Hurricane Florence is at present reported having claimed the lives of four civilians throughout North Carolina, including an infant. The first casualties were reported after a large tree toppled into a family home in Wilmington at around 9.30 pm Friday morning, according to The Daily Mail. A family of three were crushed by the tree, with a mother and her infant child being fatally wounded. A third man was removed from the scene on a stretcher.

Despite desperate attempts from rescuers to haul the tree off the property, the National Guard had to be called before it could be shifted.

Later on Friday afternoon, according to, at 2.58 pm the storm claimed its third victim when a woman in Pender County suffered a heart attack. Due to the conditions, she was unable to be reached by emergency services in time.

A fourth victim lost their life at around 3:15 pm in Lenoir County while plugging in a generator, a press release from the governor's office confirmed.

Hurricane Florence showing no signs of slowing down

The eye of the storm first made contact with North Carolina's shores early on Friday morning after marking its path across the outer banks and southeastern coast of the state. According to forecasts, it is showing no signs of slowing down anytime soon.

In just a seven day period, it is anticipated that as much as 18 trillion gallons of rainwater will hit Virginia, Georgia, Tennessee, Kentucky, Maryland and both North and South Carolina.

Officials have warned civilians to stay on alert as the worst is yet to come.

Speaking to ABC news, Wilmington Police Chief Ralph Evangelous stated: "'I see a biblical proportion flood event that's going to occur. I see the beach communities being inundated with water and destruction that will be pretty, pretty epic in nature."

Hurricane Florence leaves 620,000 homes and businesses without power

The latest figures released reveal how at present as many as 620,000 homes and businesses have been left without any electricity.

Around 26,000 evacuees have sought refuge in storm shelters to wait out Florence's devastating destruction. Many of those who ignore evacuation warnings have been left trapped and are currently waiting for rescuers to free them.

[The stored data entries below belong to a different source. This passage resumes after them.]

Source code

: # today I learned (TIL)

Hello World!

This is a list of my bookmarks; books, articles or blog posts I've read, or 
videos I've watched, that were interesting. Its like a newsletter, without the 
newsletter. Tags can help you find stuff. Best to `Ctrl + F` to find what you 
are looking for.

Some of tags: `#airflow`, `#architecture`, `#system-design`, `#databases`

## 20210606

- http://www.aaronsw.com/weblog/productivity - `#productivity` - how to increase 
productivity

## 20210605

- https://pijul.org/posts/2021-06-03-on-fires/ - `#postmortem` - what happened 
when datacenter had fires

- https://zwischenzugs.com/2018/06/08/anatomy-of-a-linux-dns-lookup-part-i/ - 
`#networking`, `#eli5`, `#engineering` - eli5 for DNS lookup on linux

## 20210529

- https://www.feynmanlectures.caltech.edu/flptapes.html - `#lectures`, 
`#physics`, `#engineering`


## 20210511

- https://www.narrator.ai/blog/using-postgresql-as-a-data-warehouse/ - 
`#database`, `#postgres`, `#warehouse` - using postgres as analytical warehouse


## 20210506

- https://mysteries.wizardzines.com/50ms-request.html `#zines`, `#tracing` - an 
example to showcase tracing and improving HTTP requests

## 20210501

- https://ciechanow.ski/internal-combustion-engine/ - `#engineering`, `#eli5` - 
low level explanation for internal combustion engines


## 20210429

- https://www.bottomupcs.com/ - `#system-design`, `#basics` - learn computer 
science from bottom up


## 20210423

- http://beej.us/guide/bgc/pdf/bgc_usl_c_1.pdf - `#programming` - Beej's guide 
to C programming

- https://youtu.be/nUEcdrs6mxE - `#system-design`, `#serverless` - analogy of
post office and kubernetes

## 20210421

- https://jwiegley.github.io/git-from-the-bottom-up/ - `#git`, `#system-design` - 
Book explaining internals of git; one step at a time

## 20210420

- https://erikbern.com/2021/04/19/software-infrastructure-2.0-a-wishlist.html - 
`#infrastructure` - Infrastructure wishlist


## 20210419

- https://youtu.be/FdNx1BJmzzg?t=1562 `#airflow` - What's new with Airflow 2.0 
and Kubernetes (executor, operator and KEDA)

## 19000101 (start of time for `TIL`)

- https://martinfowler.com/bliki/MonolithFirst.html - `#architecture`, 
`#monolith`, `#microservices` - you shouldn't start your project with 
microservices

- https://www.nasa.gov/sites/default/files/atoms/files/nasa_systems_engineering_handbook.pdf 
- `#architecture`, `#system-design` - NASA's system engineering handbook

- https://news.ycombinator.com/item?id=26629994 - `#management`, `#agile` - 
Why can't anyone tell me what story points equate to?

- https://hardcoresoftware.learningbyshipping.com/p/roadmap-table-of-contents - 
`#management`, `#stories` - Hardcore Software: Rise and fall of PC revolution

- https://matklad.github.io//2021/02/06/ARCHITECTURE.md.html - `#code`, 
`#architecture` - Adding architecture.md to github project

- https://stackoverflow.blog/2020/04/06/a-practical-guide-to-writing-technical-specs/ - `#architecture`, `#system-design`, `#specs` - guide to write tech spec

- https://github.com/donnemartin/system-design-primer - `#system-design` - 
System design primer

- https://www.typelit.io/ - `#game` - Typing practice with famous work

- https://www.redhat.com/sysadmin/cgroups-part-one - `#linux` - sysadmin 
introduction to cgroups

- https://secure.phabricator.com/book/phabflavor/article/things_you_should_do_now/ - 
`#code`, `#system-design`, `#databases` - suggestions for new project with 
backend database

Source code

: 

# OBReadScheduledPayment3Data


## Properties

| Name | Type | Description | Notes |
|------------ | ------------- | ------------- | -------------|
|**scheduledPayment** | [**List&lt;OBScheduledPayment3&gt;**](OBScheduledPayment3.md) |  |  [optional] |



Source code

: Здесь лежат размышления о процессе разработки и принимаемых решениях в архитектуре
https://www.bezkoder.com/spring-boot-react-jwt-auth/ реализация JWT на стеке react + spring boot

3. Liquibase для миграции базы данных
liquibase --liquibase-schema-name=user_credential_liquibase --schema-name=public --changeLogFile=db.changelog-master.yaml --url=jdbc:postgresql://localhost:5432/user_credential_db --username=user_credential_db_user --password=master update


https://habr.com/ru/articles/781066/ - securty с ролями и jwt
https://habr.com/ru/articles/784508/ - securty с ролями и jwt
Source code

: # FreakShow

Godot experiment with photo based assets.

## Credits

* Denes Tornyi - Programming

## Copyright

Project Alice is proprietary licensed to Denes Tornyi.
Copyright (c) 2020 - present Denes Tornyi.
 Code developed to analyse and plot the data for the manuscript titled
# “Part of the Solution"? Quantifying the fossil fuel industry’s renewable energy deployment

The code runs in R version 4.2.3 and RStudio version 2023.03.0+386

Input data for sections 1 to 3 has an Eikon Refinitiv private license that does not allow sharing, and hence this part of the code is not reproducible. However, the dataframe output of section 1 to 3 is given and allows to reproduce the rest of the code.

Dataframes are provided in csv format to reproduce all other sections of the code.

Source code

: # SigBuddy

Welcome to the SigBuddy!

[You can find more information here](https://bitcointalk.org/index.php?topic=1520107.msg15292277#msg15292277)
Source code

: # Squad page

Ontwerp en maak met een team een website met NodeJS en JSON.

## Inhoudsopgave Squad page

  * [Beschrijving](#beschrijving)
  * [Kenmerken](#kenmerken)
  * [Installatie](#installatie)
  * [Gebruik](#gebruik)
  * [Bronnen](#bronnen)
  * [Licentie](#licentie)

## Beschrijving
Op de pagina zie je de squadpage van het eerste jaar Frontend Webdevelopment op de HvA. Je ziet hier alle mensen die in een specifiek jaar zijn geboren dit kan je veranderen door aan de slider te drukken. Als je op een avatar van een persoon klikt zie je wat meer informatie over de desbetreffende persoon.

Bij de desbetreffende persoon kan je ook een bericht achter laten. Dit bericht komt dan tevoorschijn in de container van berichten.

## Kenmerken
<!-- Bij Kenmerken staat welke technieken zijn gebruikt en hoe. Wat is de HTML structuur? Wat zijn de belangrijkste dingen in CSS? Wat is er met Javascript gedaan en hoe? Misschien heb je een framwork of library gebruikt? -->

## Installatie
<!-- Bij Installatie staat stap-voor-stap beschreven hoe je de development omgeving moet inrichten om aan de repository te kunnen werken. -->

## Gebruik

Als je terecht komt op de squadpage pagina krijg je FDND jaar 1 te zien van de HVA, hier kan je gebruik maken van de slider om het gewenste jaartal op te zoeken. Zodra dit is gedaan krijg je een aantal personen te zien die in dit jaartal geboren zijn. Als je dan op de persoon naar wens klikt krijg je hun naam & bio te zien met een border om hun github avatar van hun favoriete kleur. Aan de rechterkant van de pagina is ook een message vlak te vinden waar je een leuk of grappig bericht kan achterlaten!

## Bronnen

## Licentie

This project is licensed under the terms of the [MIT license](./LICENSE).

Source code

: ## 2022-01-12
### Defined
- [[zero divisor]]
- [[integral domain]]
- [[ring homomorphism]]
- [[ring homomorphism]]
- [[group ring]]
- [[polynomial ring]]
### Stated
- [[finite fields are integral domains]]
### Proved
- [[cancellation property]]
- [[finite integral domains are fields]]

Officials have revealed how around midmorning on Friday, in the North Carolina city of New Bern alone, around 200 people had to be rescued from rising waters, as an average 150 more had to wait as conditions worsened and a storm surge reached 10 feet.

The New Bern city spokesperson Colleen Roberts revealed how volunteers are using private boats to pitch in and help, those who have been left stranded.

Speaking to Good Morning America, New Bern Mayor Dana Outlaw stated that Florence "is twice the size of Hurricane Hugo,” which tore through the Carolinas in 1989.

He went on to say that the residents of New Bern "need America's prayers".